--- Assignment ---
Gather each line of the records where "available" appears.

--- Dataset ---
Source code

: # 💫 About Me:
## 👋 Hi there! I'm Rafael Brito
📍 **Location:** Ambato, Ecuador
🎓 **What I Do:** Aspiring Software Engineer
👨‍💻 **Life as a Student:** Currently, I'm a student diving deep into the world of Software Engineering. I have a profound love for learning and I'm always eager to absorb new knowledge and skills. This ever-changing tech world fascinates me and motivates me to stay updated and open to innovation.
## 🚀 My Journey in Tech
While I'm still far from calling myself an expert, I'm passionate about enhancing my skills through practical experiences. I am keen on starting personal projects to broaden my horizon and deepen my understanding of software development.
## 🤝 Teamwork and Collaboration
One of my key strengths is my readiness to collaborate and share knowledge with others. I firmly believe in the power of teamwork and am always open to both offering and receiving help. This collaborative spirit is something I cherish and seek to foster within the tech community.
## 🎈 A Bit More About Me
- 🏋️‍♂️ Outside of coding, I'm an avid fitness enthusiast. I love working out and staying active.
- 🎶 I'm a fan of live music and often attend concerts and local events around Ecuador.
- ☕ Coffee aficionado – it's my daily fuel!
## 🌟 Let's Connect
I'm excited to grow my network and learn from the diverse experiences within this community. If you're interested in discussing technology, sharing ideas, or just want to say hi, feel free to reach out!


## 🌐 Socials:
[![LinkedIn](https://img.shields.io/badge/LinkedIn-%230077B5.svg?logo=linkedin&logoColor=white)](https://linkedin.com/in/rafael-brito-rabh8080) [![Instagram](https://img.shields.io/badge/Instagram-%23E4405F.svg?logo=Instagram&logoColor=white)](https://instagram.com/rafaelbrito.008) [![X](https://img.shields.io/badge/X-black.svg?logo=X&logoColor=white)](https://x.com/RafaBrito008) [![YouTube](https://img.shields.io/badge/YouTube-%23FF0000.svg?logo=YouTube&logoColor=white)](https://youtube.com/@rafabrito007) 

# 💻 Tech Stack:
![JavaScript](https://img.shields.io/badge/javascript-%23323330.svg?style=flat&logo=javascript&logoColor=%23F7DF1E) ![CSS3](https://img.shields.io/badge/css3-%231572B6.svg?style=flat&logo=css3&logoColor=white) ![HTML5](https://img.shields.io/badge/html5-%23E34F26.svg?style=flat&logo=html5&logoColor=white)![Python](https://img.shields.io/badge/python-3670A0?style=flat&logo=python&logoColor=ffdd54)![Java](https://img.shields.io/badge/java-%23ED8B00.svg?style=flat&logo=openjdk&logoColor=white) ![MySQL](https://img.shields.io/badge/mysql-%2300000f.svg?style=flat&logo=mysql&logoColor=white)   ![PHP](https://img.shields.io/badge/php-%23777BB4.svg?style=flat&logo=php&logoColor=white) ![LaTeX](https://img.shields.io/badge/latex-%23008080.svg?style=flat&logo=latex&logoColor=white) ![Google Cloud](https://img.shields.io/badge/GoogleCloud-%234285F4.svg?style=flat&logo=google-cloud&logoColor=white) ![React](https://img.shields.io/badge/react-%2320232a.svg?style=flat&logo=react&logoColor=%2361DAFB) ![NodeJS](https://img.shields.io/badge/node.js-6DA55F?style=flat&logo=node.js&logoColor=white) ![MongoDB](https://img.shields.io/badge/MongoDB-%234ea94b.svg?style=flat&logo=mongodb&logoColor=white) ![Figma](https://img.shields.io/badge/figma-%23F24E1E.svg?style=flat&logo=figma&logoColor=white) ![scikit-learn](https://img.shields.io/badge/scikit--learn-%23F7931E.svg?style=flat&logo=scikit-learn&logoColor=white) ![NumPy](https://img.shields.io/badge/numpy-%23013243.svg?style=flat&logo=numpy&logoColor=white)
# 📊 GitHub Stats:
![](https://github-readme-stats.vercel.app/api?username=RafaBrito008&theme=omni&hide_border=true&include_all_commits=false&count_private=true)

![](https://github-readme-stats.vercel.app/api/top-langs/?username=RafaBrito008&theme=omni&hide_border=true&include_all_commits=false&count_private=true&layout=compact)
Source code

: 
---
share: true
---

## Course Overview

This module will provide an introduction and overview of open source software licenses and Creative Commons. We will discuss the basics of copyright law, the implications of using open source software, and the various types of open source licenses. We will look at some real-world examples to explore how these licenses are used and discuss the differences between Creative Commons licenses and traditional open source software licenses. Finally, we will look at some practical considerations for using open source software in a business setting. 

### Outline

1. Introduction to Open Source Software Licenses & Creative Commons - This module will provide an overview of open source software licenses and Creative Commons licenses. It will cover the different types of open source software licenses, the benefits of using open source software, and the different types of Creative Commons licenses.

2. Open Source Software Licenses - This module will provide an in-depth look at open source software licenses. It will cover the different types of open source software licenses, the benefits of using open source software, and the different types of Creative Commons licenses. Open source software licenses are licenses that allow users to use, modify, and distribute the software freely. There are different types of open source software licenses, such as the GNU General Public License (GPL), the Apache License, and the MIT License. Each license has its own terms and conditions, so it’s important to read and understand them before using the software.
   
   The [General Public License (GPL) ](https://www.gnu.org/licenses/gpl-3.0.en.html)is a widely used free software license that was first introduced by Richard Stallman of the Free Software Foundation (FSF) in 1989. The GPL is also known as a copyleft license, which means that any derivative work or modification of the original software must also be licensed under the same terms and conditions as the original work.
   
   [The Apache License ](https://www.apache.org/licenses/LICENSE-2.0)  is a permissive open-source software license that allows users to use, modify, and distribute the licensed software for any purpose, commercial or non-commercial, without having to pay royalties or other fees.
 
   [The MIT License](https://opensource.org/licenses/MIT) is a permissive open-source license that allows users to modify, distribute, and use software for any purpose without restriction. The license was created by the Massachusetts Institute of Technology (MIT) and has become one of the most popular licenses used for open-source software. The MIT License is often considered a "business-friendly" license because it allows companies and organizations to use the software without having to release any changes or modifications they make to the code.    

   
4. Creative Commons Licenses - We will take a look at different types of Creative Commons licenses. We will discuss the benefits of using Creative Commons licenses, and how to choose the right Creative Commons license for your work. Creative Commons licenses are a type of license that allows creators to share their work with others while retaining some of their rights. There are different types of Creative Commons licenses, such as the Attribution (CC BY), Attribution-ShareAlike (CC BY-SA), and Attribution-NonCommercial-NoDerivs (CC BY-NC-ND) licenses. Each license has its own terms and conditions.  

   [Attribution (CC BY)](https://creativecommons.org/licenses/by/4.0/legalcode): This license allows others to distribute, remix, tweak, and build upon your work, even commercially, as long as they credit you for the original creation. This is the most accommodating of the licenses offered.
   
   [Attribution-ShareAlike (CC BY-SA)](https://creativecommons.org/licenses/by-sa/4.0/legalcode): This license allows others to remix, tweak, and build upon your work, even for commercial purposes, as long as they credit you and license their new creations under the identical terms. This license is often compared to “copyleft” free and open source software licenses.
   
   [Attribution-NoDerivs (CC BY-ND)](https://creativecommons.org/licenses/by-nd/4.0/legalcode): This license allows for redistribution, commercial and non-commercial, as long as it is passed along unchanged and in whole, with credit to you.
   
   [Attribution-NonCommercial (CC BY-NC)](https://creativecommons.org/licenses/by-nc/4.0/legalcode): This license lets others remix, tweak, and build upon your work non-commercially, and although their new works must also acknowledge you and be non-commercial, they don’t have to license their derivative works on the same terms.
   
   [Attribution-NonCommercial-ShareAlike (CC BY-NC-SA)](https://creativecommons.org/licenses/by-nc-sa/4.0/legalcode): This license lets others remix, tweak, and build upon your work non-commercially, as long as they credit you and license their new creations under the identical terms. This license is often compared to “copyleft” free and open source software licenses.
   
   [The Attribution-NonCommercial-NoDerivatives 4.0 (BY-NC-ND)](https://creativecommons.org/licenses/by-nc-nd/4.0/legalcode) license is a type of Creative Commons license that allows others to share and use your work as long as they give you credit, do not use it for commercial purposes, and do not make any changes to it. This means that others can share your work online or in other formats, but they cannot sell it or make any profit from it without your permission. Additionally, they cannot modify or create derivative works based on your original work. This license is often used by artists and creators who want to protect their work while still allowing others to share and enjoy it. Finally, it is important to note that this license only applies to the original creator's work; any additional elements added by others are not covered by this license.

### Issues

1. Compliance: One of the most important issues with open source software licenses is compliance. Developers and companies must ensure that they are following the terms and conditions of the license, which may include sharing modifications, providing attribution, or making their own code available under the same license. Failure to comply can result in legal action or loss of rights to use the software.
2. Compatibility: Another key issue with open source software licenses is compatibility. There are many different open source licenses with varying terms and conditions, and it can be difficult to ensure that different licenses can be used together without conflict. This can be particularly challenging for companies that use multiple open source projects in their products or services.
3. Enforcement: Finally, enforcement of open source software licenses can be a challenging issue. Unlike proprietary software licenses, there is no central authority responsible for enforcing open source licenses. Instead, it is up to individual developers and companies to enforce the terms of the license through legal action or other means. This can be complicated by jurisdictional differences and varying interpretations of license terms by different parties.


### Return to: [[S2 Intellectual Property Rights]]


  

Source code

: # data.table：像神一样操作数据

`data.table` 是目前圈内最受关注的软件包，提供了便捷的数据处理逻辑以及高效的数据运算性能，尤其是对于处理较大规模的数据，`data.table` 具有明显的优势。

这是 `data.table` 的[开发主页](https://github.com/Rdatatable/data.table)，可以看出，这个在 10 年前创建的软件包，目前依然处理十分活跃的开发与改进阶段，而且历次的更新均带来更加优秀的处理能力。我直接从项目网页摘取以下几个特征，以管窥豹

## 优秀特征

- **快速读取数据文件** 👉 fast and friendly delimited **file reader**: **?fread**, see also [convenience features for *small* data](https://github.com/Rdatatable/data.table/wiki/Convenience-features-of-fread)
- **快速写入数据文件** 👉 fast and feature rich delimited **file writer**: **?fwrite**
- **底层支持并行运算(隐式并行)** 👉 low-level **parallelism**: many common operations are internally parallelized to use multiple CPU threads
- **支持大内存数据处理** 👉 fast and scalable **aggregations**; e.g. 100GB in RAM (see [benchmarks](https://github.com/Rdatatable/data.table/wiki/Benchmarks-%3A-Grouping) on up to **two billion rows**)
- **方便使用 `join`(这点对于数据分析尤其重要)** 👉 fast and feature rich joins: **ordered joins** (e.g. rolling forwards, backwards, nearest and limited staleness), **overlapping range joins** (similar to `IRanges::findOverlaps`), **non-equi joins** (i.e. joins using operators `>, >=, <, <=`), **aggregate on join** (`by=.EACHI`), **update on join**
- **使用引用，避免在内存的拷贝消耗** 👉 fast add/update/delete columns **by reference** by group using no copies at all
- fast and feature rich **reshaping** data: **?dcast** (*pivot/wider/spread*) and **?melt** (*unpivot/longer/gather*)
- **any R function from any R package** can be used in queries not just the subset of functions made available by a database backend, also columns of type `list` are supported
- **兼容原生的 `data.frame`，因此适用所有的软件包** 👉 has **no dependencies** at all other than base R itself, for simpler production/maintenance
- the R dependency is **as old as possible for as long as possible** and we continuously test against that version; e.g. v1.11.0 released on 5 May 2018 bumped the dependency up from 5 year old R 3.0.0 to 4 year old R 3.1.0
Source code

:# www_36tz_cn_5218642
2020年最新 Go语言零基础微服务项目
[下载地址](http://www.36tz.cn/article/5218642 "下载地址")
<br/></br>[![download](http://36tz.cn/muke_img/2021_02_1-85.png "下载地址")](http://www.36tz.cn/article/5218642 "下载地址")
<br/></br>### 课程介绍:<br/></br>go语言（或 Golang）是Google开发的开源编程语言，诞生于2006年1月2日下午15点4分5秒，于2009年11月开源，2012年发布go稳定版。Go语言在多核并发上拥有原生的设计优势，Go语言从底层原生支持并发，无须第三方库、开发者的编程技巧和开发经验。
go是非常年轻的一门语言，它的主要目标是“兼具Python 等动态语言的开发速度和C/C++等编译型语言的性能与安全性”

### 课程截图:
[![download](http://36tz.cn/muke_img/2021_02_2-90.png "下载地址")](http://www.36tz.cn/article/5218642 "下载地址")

--- Expected answer ---
1. Compliance: One of the most important issues with open source software licenses is compliance. Developers and companies must ensure that they are following the terms and conditions of the license, which may include sharing modifications, providing attribution, or making their own code available under the same license. Failure to comply can result in legal action or loss of rights to use the software.
- **any R function from any R package** can be used in queries not just the subset of functions made available by a database backend, also columns of type `list` are supported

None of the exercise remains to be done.